TASK BRIEF
For the listing that follows, report how many lines contain the string "exact", giving the number alone.
─── INPUT MATERIAL ───
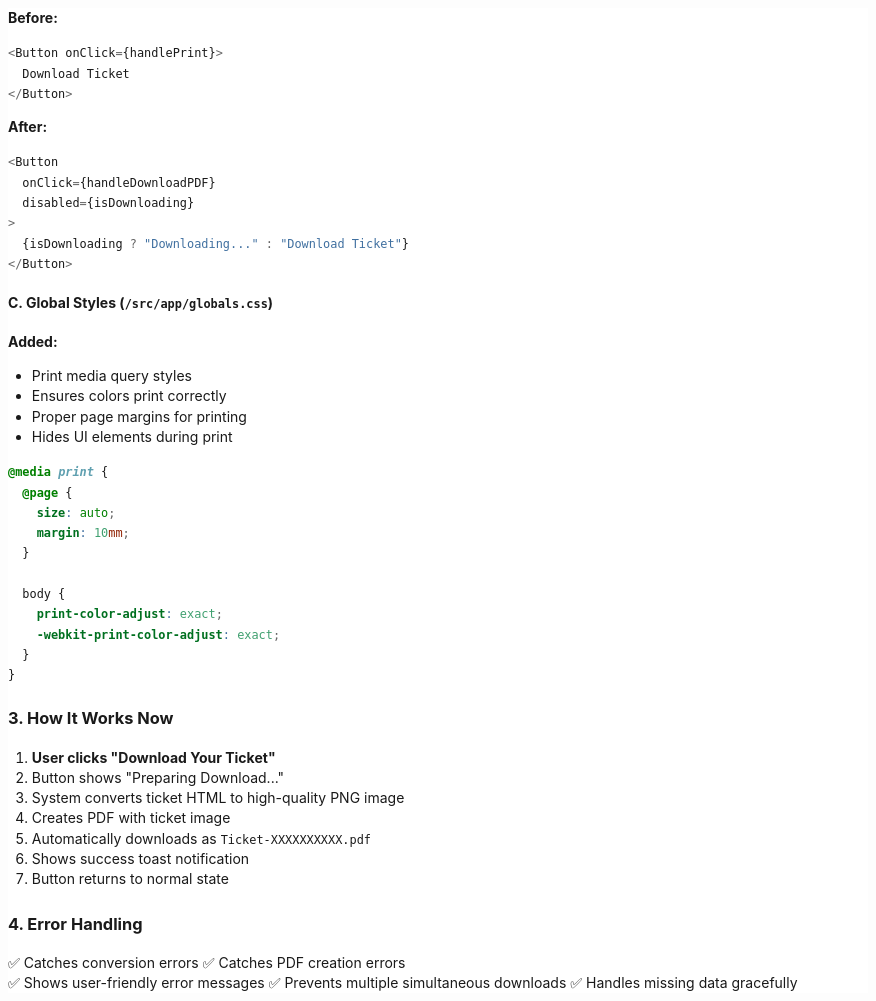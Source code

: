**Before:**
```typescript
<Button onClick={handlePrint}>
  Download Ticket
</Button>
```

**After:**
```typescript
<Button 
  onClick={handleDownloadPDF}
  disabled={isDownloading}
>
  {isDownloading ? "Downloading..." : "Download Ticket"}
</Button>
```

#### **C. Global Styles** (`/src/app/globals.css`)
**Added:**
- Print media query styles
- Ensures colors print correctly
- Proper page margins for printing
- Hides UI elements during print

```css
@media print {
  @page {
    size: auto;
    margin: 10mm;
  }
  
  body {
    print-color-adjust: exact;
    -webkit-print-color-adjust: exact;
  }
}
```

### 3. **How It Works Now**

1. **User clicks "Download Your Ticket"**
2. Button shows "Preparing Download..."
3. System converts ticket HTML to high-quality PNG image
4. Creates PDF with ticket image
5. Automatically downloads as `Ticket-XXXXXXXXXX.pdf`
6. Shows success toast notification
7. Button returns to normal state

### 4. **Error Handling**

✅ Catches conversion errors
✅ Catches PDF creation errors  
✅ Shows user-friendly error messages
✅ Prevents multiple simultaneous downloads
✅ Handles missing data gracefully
───
─── INPUT MATERIAL ───
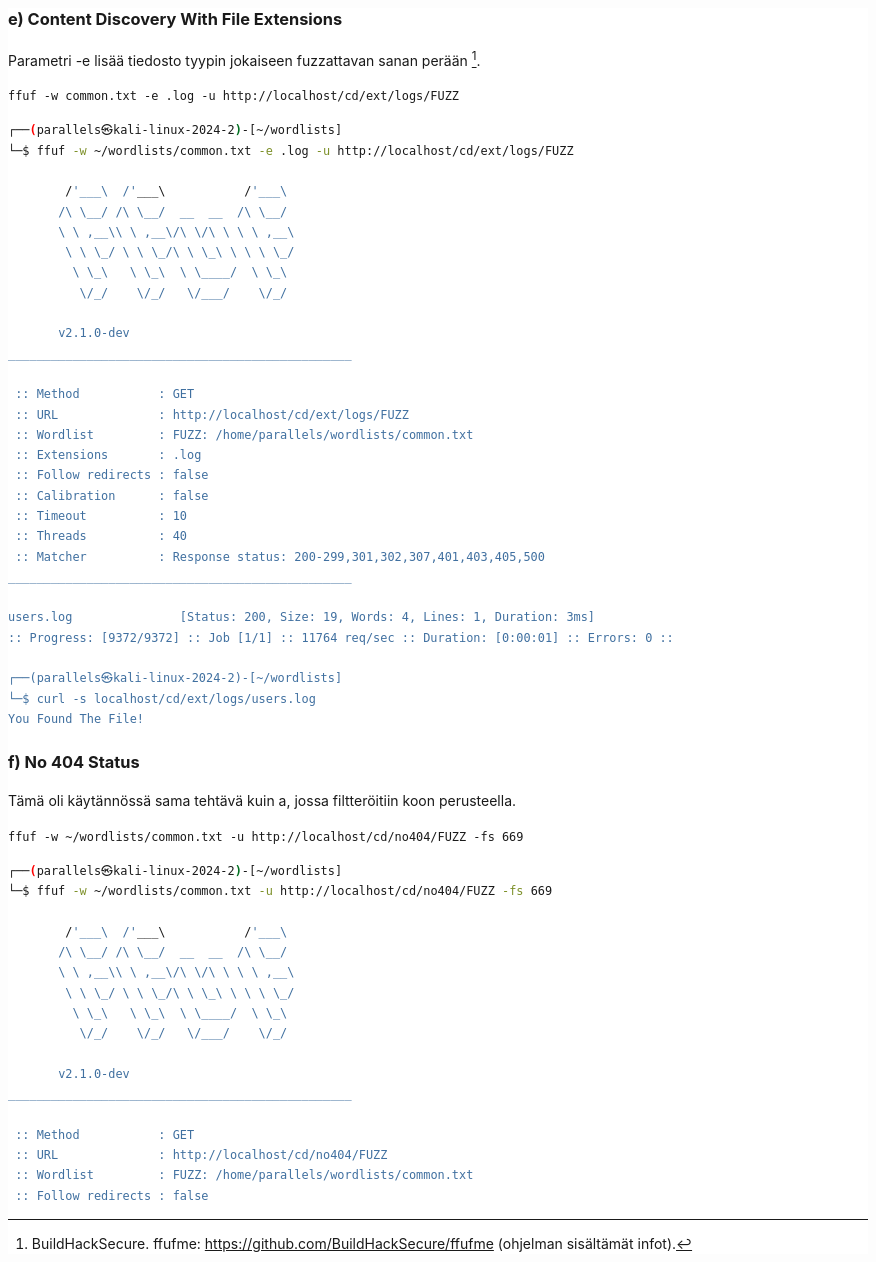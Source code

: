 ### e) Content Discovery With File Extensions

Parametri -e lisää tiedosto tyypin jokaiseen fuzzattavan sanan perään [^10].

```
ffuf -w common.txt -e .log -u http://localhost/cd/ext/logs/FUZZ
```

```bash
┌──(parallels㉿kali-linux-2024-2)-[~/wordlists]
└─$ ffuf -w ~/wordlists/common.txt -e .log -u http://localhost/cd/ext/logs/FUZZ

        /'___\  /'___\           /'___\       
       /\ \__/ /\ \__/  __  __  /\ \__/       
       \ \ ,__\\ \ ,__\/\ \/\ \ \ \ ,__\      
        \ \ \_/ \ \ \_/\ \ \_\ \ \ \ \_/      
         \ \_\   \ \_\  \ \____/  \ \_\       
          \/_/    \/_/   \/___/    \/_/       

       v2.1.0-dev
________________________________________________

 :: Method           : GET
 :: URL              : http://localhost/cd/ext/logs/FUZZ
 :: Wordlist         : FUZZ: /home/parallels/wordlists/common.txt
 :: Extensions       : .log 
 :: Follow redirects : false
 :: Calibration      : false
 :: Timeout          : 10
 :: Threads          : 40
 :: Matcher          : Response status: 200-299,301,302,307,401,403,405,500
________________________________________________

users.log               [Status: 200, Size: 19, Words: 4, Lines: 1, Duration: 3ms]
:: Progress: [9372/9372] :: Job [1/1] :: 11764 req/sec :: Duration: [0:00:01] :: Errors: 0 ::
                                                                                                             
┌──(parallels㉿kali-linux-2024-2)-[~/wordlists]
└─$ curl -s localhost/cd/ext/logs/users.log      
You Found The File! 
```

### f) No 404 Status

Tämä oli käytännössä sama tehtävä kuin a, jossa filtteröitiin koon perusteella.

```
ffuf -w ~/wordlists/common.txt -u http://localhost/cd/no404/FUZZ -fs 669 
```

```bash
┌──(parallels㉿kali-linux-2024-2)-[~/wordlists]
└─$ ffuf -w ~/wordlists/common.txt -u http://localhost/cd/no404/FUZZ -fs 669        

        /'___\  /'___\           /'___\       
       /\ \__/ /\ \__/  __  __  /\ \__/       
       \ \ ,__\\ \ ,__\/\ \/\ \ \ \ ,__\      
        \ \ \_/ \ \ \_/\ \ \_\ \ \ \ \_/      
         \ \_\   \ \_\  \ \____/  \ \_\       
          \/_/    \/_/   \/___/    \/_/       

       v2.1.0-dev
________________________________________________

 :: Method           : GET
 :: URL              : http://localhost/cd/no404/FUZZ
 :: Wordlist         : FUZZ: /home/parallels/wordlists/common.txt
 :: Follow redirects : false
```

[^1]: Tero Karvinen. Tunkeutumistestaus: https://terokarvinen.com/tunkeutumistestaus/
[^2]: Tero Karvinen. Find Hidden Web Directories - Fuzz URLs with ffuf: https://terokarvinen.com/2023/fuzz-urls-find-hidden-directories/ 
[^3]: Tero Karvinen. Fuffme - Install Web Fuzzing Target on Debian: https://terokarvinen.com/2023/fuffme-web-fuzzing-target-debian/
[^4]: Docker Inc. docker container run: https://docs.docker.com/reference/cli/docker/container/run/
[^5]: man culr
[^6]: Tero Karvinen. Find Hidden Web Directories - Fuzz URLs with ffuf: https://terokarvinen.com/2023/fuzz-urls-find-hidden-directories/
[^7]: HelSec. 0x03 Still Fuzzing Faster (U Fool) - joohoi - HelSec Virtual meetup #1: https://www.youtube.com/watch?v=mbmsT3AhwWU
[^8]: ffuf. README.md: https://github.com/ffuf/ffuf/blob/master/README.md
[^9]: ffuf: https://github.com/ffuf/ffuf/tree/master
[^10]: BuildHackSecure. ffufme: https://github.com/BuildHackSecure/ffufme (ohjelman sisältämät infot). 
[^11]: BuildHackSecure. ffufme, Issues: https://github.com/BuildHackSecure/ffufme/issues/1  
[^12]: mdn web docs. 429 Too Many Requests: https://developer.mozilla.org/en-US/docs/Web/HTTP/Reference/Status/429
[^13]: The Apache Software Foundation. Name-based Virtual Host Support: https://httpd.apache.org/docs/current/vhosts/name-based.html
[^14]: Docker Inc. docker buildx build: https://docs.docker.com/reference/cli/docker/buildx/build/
───
FINISHED TASK
2